London Stock Exchange Group (LSEG) has 30 PB of Tick History-PCAP data, which is ultra-high-quality global market data that is based on raw exchange data, timestamped to the nanosecond. An additional 60 TB is generated every day. LSEG sought to migrate their data from Wasabi cloud storage, LSEG was looking for a new solution to optimize their storage costs by archiving older datasets and provide their customers easier access to market data. LSEG required an automated migration strategy and were seeking best practices for large multicloud data migrations.
LSEG engaged AWS and DataArt, an AWS Partner, who orchestrated this large-scale data migration with AWS DataSync, which enables you to transfer data between on-premises storage and AWS, edge locations, other cloud providers, and AWS Storage services.

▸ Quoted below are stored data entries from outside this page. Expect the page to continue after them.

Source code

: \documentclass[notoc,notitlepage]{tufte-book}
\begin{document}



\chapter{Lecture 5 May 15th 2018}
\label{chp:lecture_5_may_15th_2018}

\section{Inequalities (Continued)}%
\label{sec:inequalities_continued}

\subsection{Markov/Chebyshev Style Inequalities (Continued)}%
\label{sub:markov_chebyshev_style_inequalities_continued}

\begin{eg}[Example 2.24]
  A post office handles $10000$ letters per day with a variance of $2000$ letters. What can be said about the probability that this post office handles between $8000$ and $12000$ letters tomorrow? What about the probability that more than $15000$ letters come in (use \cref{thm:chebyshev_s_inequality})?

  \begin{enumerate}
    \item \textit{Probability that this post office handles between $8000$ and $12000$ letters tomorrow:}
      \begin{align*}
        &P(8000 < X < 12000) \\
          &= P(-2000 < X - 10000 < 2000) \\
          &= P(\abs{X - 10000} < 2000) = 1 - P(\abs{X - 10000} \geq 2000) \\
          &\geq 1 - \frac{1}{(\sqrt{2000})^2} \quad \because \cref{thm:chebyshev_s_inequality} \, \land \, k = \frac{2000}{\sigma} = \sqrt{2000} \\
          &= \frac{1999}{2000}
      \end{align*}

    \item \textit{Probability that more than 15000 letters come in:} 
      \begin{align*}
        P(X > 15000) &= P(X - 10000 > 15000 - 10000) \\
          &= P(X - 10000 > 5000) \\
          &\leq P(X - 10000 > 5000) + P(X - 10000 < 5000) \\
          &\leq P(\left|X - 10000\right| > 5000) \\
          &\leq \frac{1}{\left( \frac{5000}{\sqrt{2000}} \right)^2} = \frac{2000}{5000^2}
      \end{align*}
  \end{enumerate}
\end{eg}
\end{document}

The key objective of the migration solution was to accelerate the data transfer, while emphasizing efficiency and cost in the solution design, development, and process.
In this post, we review how LSEG automated the migration of their 30 PB ultra-high-quality global market data to Amazon Simple Storage Service (S3) using AWS DataSync in less than three months. LSEG transferred active datasets to Amazon S3 Intelligent-Tiering to achieve cost savings based on the future data access patterns by their customers. Source data that was older than 180 days and not accessed by customers was transferred directly to Amazon S3 Glacier Deep Archive. Moving data to Amazon S3 has resulted in an 80% reduction in data storage costs for LSEG. In addition, with data on AWS, LSEG’s customers directly access and consume the data for exploratory analytics via AWS Data Exchange, providing optionality in how LSEG customers access and consume the data
Solution overview
In this section, we review the automated migration solution and services that constitute the overall design outlined in Figure 1. The migration process included the collection of detailed information from the source Wasabi buckets, generation of DataSync tasks, data transfer, and data validation. DataSync was the core component for the data transfer that was orchestrated with a combination of AWS Step Functions, AWS Lambda, and Amazon DynamoDB. Monitoring of the data migration was performed using integrated logging with Amazon CloudWatch.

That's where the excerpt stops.